P1064 - Treatment Preferences of Patients with Relapsing Multiple Sclerosis: A Discrete Choice Experiment (ID 935)
Abstract
Background
A variety of treatments are available to slow the progression of multiple sclerosis (MS). Understanding patient preferences for efficacy and safety attributes of MS treatment can help clinicians and other decision-makers ascertain which treatments are acceptable to patients based on their overall benefit-risk profiles.
Objectives
To quantify the relative importance of treatment attributes to patients with relapsing MS and to measure how large a change in disease progression or relapse rate patients are willing to tolerate for improvements in other attributes.
Methods
A cross-sectional online Discrete Choice Experiment (DCE) in adults with relapsing MS was conducted in Poland, Russia, the United States, and the United Kingdom. Participants were considered relapsing if they had ≥1 MS attack within the last year or ≥2 MS attacks within the past 2 years prior to start of treatment. Preferences were elicited for 7 MS treatment attributes: drug interactions, cognitive fatigue, physical fatigue, immune system recovery time, monitoring visits, time to disease progression, and number of relapses. Multinomial logit models were used to estimate maximum decrease in time to disease progression and increase in relapses within 2 years that is acceptable in exchange for improvements in other attributes. P<0.05 was considered statistically significant.
Results
The DCE was completed by 201 participants.
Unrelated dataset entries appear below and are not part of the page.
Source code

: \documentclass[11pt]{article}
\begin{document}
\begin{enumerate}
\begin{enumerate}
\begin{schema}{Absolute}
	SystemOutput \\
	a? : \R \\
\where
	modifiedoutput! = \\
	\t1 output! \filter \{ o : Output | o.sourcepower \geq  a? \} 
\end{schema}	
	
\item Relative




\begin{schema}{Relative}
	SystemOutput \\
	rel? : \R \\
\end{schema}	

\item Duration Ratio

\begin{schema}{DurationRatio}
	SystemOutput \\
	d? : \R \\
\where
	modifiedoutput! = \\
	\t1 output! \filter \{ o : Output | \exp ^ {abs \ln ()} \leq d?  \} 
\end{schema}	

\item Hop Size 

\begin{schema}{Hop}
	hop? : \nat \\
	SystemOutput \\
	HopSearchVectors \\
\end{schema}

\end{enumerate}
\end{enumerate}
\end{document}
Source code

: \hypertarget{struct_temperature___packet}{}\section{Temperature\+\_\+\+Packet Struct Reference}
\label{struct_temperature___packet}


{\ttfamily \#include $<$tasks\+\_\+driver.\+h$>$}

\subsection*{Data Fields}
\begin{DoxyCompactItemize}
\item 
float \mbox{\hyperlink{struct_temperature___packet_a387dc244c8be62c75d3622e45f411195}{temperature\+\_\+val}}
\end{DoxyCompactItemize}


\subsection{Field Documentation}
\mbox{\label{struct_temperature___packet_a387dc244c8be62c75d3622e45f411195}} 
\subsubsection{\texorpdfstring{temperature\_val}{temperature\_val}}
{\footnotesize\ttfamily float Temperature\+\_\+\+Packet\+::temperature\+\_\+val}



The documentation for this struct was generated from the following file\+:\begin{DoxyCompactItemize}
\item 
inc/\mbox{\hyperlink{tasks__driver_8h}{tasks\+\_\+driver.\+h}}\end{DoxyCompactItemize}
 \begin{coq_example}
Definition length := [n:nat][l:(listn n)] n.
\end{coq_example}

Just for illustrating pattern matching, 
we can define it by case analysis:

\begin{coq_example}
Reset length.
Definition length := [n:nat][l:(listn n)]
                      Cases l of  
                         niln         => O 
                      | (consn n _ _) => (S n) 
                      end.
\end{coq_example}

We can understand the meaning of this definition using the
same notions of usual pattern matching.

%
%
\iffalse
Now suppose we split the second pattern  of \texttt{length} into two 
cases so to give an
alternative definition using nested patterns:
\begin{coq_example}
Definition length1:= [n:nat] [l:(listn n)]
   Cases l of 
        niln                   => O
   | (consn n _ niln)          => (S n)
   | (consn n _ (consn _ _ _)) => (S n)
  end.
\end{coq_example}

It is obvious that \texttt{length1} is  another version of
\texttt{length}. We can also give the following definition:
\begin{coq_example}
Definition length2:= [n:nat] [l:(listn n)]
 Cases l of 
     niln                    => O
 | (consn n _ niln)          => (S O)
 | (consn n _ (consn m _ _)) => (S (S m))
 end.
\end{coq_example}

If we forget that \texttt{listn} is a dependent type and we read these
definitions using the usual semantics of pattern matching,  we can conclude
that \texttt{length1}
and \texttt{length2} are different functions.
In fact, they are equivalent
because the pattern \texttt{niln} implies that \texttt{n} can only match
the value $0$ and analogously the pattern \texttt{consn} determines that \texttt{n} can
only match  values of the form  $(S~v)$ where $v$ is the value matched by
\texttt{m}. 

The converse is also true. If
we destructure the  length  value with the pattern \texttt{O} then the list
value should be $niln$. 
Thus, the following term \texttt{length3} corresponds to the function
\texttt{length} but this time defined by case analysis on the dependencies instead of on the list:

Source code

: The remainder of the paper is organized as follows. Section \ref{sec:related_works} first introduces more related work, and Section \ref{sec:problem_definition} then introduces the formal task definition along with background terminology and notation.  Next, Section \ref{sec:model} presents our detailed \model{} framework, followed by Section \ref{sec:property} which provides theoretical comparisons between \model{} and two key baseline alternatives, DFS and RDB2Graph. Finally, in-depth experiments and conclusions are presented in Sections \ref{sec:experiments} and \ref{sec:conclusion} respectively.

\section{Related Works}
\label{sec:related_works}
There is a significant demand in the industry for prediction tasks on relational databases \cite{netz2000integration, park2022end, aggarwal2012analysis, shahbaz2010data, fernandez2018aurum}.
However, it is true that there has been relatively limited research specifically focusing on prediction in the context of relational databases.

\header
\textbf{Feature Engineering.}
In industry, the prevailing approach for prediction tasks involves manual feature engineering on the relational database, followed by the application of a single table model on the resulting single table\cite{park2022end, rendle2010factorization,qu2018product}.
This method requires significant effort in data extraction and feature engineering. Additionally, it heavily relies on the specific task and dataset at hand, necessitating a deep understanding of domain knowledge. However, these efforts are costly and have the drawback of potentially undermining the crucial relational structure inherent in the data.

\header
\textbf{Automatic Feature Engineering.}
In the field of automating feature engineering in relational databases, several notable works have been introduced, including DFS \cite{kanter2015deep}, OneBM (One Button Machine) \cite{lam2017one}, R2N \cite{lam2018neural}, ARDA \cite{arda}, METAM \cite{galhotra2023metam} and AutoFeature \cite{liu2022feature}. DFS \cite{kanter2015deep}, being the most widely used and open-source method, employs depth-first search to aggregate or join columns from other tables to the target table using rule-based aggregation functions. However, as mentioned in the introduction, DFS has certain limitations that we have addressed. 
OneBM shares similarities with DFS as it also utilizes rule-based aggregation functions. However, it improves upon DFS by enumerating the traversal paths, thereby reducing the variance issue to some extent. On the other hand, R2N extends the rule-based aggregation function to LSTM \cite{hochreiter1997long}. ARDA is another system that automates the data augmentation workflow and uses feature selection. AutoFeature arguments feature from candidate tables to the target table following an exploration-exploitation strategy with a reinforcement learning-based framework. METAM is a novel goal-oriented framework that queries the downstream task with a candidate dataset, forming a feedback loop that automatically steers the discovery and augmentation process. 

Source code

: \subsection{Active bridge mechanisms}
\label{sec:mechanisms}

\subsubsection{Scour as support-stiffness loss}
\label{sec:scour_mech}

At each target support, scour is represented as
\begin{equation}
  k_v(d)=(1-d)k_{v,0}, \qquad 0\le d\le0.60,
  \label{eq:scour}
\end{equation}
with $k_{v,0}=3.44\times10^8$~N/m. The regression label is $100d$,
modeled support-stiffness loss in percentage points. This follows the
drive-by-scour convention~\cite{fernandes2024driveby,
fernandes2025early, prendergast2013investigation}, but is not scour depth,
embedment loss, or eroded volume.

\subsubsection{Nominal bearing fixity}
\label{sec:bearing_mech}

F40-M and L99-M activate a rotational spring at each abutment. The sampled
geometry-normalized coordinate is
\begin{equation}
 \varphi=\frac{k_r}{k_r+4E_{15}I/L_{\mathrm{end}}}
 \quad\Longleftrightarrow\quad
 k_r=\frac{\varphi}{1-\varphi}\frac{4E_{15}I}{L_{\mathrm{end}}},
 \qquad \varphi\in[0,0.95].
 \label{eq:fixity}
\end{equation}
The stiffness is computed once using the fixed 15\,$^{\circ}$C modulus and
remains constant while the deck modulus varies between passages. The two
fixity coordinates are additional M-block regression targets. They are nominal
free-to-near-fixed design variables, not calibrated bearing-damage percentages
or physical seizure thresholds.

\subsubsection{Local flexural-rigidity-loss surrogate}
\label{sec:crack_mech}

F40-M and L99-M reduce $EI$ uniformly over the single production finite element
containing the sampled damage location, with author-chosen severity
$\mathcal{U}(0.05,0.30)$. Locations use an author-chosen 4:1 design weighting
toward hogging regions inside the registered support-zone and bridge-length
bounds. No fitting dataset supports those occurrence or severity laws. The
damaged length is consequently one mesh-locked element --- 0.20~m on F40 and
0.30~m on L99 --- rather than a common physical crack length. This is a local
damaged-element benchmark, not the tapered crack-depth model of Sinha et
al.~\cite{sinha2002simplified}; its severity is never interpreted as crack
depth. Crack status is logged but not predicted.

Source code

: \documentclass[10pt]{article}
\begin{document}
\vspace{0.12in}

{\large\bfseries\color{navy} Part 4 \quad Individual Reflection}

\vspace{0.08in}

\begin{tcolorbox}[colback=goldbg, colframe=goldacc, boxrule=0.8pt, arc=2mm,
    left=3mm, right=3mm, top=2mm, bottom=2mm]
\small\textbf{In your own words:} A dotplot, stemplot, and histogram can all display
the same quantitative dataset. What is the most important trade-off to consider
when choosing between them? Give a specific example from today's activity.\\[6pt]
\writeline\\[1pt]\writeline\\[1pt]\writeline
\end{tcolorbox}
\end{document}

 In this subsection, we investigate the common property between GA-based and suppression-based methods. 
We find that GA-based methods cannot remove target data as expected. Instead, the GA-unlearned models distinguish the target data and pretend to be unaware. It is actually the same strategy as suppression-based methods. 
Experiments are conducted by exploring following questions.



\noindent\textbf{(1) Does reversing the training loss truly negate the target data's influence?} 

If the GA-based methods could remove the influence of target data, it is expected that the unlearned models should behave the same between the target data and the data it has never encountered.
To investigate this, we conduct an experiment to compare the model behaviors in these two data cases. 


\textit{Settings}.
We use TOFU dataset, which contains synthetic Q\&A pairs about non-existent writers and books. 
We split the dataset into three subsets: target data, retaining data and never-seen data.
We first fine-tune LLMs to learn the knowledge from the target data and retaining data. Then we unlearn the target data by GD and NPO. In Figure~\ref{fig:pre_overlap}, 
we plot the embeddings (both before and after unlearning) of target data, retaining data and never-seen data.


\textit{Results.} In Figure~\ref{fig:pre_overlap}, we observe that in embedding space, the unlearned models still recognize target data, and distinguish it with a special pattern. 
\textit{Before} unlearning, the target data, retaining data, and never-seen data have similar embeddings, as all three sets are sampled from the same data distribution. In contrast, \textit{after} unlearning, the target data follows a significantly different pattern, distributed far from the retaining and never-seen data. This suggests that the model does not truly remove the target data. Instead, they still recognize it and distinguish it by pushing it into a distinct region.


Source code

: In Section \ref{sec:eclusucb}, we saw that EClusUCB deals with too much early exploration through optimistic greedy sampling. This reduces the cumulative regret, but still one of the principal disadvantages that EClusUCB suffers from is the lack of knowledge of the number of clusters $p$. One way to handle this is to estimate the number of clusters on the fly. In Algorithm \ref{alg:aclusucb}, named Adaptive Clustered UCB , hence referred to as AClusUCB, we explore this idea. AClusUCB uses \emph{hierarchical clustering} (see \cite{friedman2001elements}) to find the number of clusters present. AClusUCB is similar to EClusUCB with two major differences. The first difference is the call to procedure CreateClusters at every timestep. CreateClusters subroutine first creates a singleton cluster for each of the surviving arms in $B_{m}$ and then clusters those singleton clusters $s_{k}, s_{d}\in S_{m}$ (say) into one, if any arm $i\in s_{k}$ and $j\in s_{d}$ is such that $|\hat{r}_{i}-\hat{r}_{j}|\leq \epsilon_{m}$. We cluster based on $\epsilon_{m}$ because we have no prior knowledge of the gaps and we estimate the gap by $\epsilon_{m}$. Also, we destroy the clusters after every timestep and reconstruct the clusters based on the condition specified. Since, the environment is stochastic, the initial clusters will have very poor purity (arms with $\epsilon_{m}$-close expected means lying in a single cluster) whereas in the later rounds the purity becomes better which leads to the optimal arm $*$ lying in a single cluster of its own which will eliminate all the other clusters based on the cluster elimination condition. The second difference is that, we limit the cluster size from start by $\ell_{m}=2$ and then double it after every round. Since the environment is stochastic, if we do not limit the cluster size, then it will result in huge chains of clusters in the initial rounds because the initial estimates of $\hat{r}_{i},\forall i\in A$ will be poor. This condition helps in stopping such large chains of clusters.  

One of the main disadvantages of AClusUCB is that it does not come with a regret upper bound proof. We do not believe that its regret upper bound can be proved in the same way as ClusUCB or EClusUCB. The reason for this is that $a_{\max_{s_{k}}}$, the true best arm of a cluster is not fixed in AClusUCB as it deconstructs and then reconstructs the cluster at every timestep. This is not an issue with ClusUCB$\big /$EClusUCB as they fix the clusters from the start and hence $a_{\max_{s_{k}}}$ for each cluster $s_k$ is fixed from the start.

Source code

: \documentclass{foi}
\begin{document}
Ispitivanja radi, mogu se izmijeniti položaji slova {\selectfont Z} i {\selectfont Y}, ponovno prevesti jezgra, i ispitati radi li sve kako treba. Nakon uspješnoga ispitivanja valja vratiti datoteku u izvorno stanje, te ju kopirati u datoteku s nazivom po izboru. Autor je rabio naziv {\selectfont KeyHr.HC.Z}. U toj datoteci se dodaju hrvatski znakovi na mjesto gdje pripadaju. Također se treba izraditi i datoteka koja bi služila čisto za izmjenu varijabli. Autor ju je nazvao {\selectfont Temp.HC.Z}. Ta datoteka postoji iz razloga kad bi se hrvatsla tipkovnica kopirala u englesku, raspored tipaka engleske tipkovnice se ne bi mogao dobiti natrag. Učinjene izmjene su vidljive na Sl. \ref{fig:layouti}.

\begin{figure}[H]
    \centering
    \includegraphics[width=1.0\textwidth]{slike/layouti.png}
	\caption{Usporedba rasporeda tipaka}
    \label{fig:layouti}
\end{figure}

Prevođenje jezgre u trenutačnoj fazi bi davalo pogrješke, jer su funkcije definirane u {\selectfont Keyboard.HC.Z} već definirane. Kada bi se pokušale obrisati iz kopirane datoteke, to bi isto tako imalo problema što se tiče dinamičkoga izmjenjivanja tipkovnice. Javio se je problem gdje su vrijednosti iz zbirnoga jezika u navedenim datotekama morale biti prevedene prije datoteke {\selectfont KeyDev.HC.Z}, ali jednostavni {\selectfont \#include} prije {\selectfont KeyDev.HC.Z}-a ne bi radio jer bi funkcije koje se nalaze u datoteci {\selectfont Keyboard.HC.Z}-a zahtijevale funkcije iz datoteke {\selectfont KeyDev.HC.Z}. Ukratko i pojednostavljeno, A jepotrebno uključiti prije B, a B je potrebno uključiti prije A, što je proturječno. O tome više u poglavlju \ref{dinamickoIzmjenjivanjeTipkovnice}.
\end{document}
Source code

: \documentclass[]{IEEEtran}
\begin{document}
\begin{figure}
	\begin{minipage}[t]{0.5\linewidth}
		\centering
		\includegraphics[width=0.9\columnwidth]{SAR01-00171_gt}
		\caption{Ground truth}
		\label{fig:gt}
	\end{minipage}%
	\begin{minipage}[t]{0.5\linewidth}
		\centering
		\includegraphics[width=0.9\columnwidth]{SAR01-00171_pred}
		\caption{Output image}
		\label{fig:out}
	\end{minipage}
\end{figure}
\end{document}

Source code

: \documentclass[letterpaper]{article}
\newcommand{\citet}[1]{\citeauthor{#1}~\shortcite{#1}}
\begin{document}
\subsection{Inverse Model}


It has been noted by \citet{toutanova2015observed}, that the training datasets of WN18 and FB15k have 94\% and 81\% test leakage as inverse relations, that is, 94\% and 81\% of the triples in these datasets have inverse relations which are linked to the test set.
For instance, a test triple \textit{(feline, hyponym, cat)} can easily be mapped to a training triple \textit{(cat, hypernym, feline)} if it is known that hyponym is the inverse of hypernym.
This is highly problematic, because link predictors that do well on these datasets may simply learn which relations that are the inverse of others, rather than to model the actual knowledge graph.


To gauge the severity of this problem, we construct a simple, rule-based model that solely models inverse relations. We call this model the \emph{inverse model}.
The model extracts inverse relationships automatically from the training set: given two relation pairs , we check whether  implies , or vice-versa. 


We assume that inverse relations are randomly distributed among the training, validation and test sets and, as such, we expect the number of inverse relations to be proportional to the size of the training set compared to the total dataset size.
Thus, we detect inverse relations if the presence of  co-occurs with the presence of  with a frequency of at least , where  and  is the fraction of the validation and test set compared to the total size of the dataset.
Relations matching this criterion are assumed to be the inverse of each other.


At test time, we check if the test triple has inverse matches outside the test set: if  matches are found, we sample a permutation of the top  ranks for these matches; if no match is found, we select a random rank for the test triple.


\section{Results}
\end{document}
The mean age was 39 ± 10 years. All attributes included in the DCE significantly affected participant choices, although cognitive fatigue, physical fatigue, and time to disease progression were the most valued. Participants were willing to accept up to 4.4 years (95% CI, 2.3–6.4) decrease in time to disease progression or up to 4.6 additional relapses (95% CI, 2.0–7.2) within 2 years in exchange for an improvement in physical fatigue from ‘quite a bit difficulty’ to ‘moderate difficulty’. Further, participants were willing to accept up to 2.8 years (95% CI, 1.1–4.4) decrease in time to disease progression or up to 2.9 additional relapses (95% CI, 1.1–4.6) within 2 years in exchange for a similar improvement in cognitive fatigue.
Conclusions
Of the attributes tested, patients with relapsing MS most valued improvements in physical and cognitive fatigue and they were willing to accept significant increase in number of relapses and decrease in time to disease progression to obtain improvements in fatigue.